Bölgedeki çöküntü alanlarının en derin yerlerinde bölgenin başlıca gölleri olan Sapanca, İznik, Ulubat ve Manyas-Kuş gölü oluşmuştur. Sapanca ve İznik gölleri, Marmara’dan kopmuş birer körfez parçasıdır. Kuzey Anadolu Kırık Hattı, bölgenin ortasından geçer. Bölgedeki akarsuların çoğu Marmara’ya dökülür. Bunların başlıcaları Simav, Gönen ve Biga çayıdır. Meriç’in bir kolu olan Ergene, kendi adını alan havzanın sularını toplar, Sakarya’nın aşağı çığırı da bölge sınırları içinde kalır.

Bir iç deniz olan Marmara, bölgenin ortasında yer alır. Fazla derin olmayan denizde, kıta sahanlığı geniş yer tutar ve kıta sahanlığı güney kesiminde daha da genişler. Ancak, Marmara’da, küçük bir denizde rastlanmayacak ölçüde derin çukurluklar da vardır. Eski birer akarsu vadisi olan boğazlar delta ve geniş oldukları için, en büyük gemilerin bile rahatlıkla geçebilmelerine imkân vermektedir. Bu nedenle, boğazlar, tarih boyunca önemli bir stratejik konuma sahip olmuşlar.

Boğazlarda alt ve üst olmak üzere 2 akıntı sistemi vardır. Boğazlardaki akıntılar sayesinde Marmara denizi, balıkçılık bakımından oldukça verimli bir alan olmuştur. Yaz başlarında Karadeniz’e, sonbaharda Akdeniz’e göç eden balıklar, bu dönemlerde boğazları canlı bir balık avlama alanı haline getirir.

Marmara Bölgesi, iklim ve bitki örtüsü bakımından tam bir geçiş alanıdır. Şöyle ki, Akdeniz, Karadeniz ve karasal iklim etkilerinin üçüne de bölgenin çeşitli yerlerinde rastlanır. Yağışın mevsimlere dağılışı bakımından Akdeniz yağış rejiminin hafiflemiş biçimi dikkati çeker, kıyılarda belli bir yüksekliğe kadar doğal bitki örtüsü makidir. Daha yükseklerde ormanlar yer alır. Marmara Bölgesi’nde, hava akımlarını engelleyecek ve yönlendirecek yüksek dağ sıraları yoktur. Bu nedenle özellikle, Balkanlardan gelen soğuk ve sıcak hava akımları bölgeyi etkisi altına alır.
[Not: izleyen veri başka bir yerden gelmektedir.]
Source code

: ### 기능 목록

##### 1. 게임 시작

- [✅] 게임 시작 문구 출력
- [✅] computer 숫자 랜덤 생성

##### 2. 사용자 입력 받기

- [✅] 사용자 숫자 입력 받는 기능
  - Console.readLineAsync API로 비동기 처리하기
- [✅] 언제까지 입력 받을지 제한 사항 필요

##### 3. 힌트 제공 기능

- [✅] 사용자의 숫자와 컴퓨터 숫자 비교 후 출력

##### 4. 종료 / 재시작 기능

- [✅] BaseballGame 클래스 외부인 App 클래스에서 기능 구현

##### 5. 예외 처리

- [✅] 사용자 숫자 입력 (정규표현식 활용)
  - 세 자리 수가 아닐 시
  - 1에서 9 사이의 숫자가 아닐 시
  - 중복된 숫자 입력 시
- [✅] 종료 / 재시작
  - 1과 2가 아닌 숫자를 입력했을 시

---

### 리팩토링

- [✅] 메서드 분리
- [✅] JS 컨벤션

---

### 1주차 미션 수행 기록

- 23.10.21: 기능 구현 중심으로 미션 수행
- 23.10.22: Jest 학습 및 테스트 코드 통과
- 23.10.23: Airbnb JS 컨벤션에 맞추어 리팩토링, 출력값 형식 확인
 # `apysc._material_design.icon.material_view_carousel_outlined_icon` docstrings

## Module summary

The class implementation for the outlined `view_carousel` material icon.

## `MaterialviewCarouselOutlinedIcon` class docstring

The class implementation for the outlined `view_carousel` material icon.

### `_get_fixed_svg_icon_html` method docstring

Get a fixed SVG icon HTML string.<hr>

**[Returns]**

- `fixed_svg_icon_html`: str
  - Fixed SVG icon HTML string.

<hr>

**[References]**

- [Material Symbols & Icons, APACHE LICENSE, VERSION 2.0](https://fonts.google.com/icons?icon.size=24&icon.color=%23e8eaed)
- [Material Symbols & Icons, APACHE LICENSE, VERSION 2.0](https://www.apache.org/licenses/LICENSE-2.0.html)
Marmara Bölgesi, küçük olmasına rağmen, Türkiye nüfusunun yaklaşık dörtte biri burada yaşar. Bu nedenle nüfus yoğunluğu Türkiye ortalamasının çok üzerindedir. Bölge, bütün bölgelerden nüfus çekmektedir. Bölge nüfusunun hızla artmasında baş etken, aldığı göçlerdir.

Türkiye’de kentleşme oranı en yüksek bölgedir. Türkiye’deki kentli nüfusun 3’te biri bu bölgededir. Halkın yaklaşık % 80’ı kentlerde yaşar. İstanbul, bölge nüfusunun yarısından çoğunu barındırır. Türkiye’nin 5. büyük kenti Bursa, bölgenin önemli kentlerindendir.

Marmara Bölgesi, her yönüyle Türkiye’nin en gelişmiş bölgesidir.

• Yerşekillerinin elverişli olması,

• Boğazların varlığı ve

• Özel konumu nedeniyle,

üstün ulaşım olanaklarına sahiptir Bu durumunun sağladığı avantajla güçlü bir ekonomik yapıya kavuşmuştur. Bölge ekonomisinin temelini sanayi ve ticaret oluşturur. Türkiye sanayi üretiminin yarısından çoğunu burası gerçekleştirir. Türkiye’de ekili-dikili alanların, oranca en fazla olduğu Marmara Bölgesi’nde; tarım yaygın olarak ve modern yöntemlerle yapılır. Tarımsal üretim yüksek düzeydedir. Buna rağmen, diğer bölgelerden önemli ölçüde tarım ürünü alır. Bunun nedeni, bölgenin kalabalık bir nüfusa sahip olmasıdır.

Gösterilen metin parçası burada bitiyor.